#### [EXERCISE REQUIREMENTS]
Which lines of the records below contain the word "maps"? Show each one.

(Data items)
--- START ---
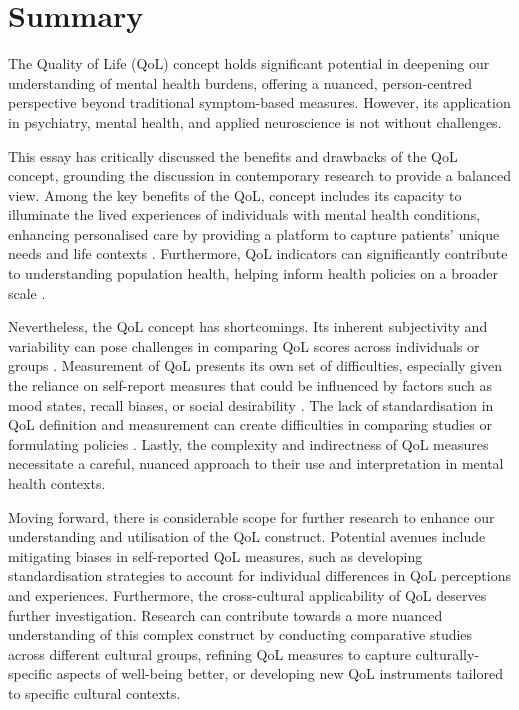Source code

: \documentclass[10pt]{article}
\begin{document}
\begin{sloppypar}
  \section{Summary}
  \label{sec:summary}

  The Quality of Life (QoL) concept holds significant potential in deepening our understanding of mental health burdens, offering a nuanced, person-centred perspective beyond traditional symptom-based measures. However, its application in psychiatry, mental health, and applied neuroscience is not without challenges.

  This essay has critically discussed the benefits and drawbacks of the QoL concept, grounding the discussion in contemporary research to provide a balanced view. Among the key benefits of the QoL, concept includes its capacity to illuminate the lived experiences of individuals with mental health conditions, enhancing personalised care by providing a platform to capture patients' unique needs and life contexts \citep{dwamena_interventions_2012,endicott_quality_1993}. Furthermore, QoL indicators can significantly contribute to understanding population health, helping inform health policies on a broader scale \citep{gbd_2017_disease_and_injury_incidence_and_prevalence_collaborators_global_2018}.

  Nevertheless, the QoL concept has shortcomings. Its inherent subjectivity and variability can pose challenges in comparing QoL scores across individuals or groups \citep{skevington_expecting_2012}. Measurement of QoL presents its own set of difficulties, especially given the reliance on self-report measures that could be influenced by factors such as mood states, recall biases, or social desirability \citep{bowling_just_2005}. The lack of standardisation in QoL definition and measurement can create difficulties in comparing studies or formulating policies \citep{matarazzo_behavioral_1980}. Lastly, the complexity and indirectness of QoL measures necessitate a careful, nuanced approach to their use and interpretation in mental health contexts.

  Moving forward, there is considerable scope for further research to enhance our understanding and utilisation of the QoL construct. Potential avenues include mitigating biases in self-reported QoL measures, such as developing standardisation strategies to account for individual differences in QoL perceptions and experiences. Furthermore, the cross-cultural applicability of QoL deserves further investigation. Research can contribute towards a more nuanced understanding of this complex construct by conducting comparative studies across different cultural groups, refining QoL measures to capture culturally-specific aspects of well-being better, or developing new QoL instruments tailored to specific cultural contexts.


\end{sloppypar}
\end{document}
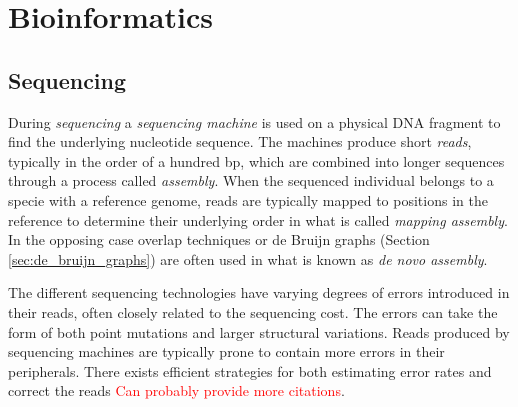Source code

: \documentclass[thesis.tex]{subfiles}
\begin{document}
\section{Bioinformatics}
\subsection{Sequencing}
\label{sec:sequencing}
During \textit{sequencing} a \textit{sequencing machine} is used on a physical DNA fragment to find the underlying nucleotide sequence. The machines produce short \textit{reads}, typically in the order of a hundred bp\cite{sequencing_platforms}, which are combined into longer sequences through a process called \textit{assembly}. When the sequenced individual belongs to a specie with a reference genome, reads are typically mapped to positions in the reference to determine their underlying order in what is called \textit{mapping assembly}. In the opposing case overlap techniques\cite{an_eulerian_path_approach_to_dna_fragment_assembly} or de Bruijn graphs (Section \ref{sec:de_bruijn_graphs}) are often used in what is known as \textit{de novo assembly}\cite[Chapter 1, p. 19]{introduction_to_genomics}.\\
\par\noindent
The different sequencing technologies have varying degrees of errors introduced in their reads, often closely related to the sequencing cost\cite{sequencing_platforms}. The errors can take the form of both point mutations and larger structural variations. Reads produced by sequencing machines are typically prone to contain more errors in their peripherals. There exists efficient strategies for both estimating error rates \cite{estimation_of_sequencing_error_rates_in_short_reads} and correct the reads\cite{error_correction_of_datasets_with_non_uniform_coverage} \textcolor{red}{Can probably provide more citations}.
\end{document}
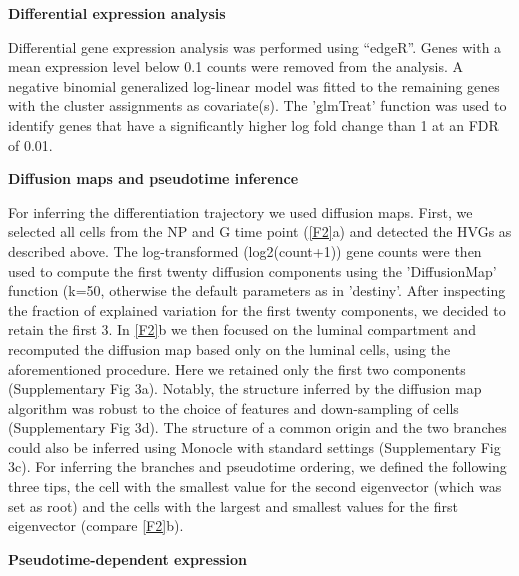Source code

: \documentclass[titlepage, 12pt, oneside]{amsart}
\begin{document}
\textbf{Differential expression analysis }

Differential gene expression analysis was performed using ``edgeR''\autocite{Robinson2010}.
Genes with a mean expression level below 0.1 counts were removed from the analysis.
A negative binomial generalized log-linear model was fitted to the remaining genes with the cluster assignments as covariate(s).
The 'glmTreat' function was used to identify genes that have a significantly higher log fold change than 1 at an FDR of 0.01.

\textbf{Diffusion maps and pseudotime inference}

For inferring the differentiation trajectory we used diffusion maps.
First, we selected all cells from the NP and G time point (\autoref{F2}a) and detected the HVGs as described above.
The log-transformed (log2(count+1)) gene counts were then used to compute the first twenty diffusion components using the 'DiffusionMap' function (k=50, otherwise the default parameters as in 'destiny'\autocite{Angerer2016}.
After inspecting the fraction of explained variation for the first twenty components, we decided to retain the first 3.
In \autoref{F2}b we then focused on the luminal compartment and recomputed the diffusion map based only on the luminal cells, using the aforementioned procedure.
Here we retained only the first two components (Supplementary Fig 3a).
Notably, the structure inferred by the diffusion map algorithm was robust to the choice of features and down-sampling of cells (Supplementary Fig 3d).
The structure of a common origin and the two branches could also be inferred using Monocle with standard settings\autocite{Trapnell2014} (Supplementary Fig 3c).
For inferring the branches and pseudotime ordering, we defined the following three tips, the cell with the smallest value for the second eigenvector (which was set as root) and the cells with the largest and smallest values for the first eigenvector (compare \autoref{F2}b).  

\textbf{Pseudotime-dependent expression}
\end{document}
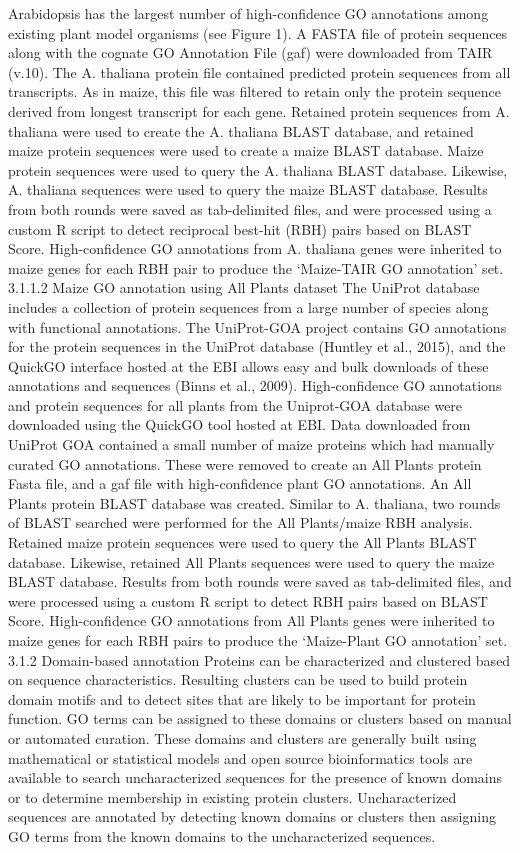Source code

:     Arabidopsis has the largest number of high-confidence GO annotations among existing plant model organisms (see Figure 1). A FASTA file of protein sequences along with the cognate GO Annotation File (gaf) were downloaded from TAIR (v.10). The A. thaliana protein file contained predicted protein sequences from all transcripts. As in maize, this file was filtered to retain only the protein sequence derived from longest transcript for each gene. Retained protein sequences from A. thaliana were used to create the A. thaliana BLAST database, and retained maize protein sequences were used to create a maize BLAST database. Maize protein sequences were used to query the A. thaliana BLAST database. Likewise, A. thaliana sequences were used to query the maize BLAST database. Results from both rounds were saved as tab-delimited files, and were processed using a custom R script to detect reciprocal best-hit (RBH) pairs based on BLAST Score. High-confidence GO annotations from A. thaliana genes were inherited to maize genes for each RBH pair to produce the ‘Maize-TAIR GO annotation’ set.
3.1.1.2 Maize GO annotation using All Plants dataset
	The UniProt database includes a collection of protein sequences from a large number of species along with functional annotations. The UniProt-GOA project contains GO annotations for the protein sequences in the UniProt database (Huntley et al., 2015), and the QuickGO interface hosted at the EBI allows easy and bulk downloads of these annotations and sequences (Binns et al., 2009). High-confidence GO annotations and protein sequences for all plants from the Uniprot-GOA database were downloaded using the QuickGO tool hosted at EBI. Data downloaded from UniProt GOA contained a small number of  maize proteins which had manually curated GO annotations. These were removed to create an All Plants protein Fasta file, and a gaf file with high-confidence plant GO annotations. An All Plants protein BLAST database was created. Similar to A. thaliana, two rounds of BLAST searched were performed for the All Plants/maize RBH analysis. Retained maize protein sequences were used to query the All Plants BLAST database. Likewise, retained All Plants sequences were used to query the maize BLAST database. Results from both rounds were saved as tab-delimited files, and were processed using a custom R script to detect RBH pairs based on BLAST Score. High-confidence GO annotations from All Plants genes were inherited to maize genes for each RBH pairs to produce the ‘Maize-Plant GO annotation’ set.
3.1.2 Domain-based annotation
Proteins can be characterized and clustered based on sequence characteristics. Resulting clusters can be used to build protein domain motifs and to detect sites that are likely to be important for protein function. GO terms can be assigned to these domains or clusters based on manual or automated curation. These domains and clusters are generally built using mathematical or statistical models and open source bioinformatics tools are available to search uncharacterized sequences for the presence of known domains or to determine membership in existing protein clusters. Uncharacterized sequences are annotated by detecting known domains or clusters then assigning GO terms from the known domains to the uncharacterized sequences.
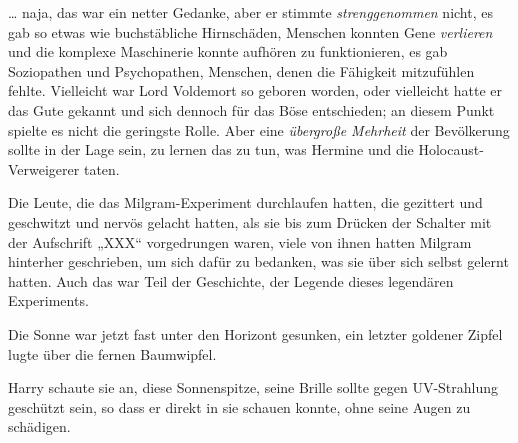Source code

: … naja, das war ein netter Gedanke, aber er stimmte \emph{strenggenommen} nicht, es gab so etwas wie buchstäbliche Hirnschäden, Menschen konnten Gene \emph{verlieren} und die komplexe Maschinerie konnte aufhören zu funktionieren, es gab Soziopathen und Psychopathen, Menschen, denen die Fähigkeit mitzufühlen fehlte. Vielleicht war Lord Voldemort so geboren worden, oder vielleicht hatte er das Gute gekannt und sich dennoch für das Böse entschieden; an diesem Punkt spielte es nicht die geringste Rolle. Aber eine \emph{übergroße Mehrheit} der Bevölkerung sollte in der Lage sein, zu lernen das zu tun, was Hermine und die Holocaust-Verweigerer taten.

Die Leute, die das Milgram-Experiment durchlaufen hatten, die gezittert und geschwitzt und nervös gelacht hatten, als sie bis zum Drücken der Schalter mit der Aufschrift
„XXX“ vorgedrungen waren, viele von ihnen hatten Milgram hinterher geschrieben, um sich dafür zu bedanken, was sie über sich selbst gelernt hatten. Auch das war Teil der Geschichte, der Legende dieses legendären Experiments.

Die Sonne war jetzt fast unter den Horizont gesunken, ein letzter goldener Zipfel lugte über die fernen Baumwipfel.

Harry schaute sie an, diese Sonnenspitze, seine Brille sollte gegen UV-Strahlung geschützt sein, so dass er direkt in sie schauen konnte, ohne seine Augen zu schädigen.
--- END ---
#### [EXPECTED ANSWER]
\textbf{Diffusion maps and pseudotime inference}
For inferring the differentiation trajectory we used diffusion maps.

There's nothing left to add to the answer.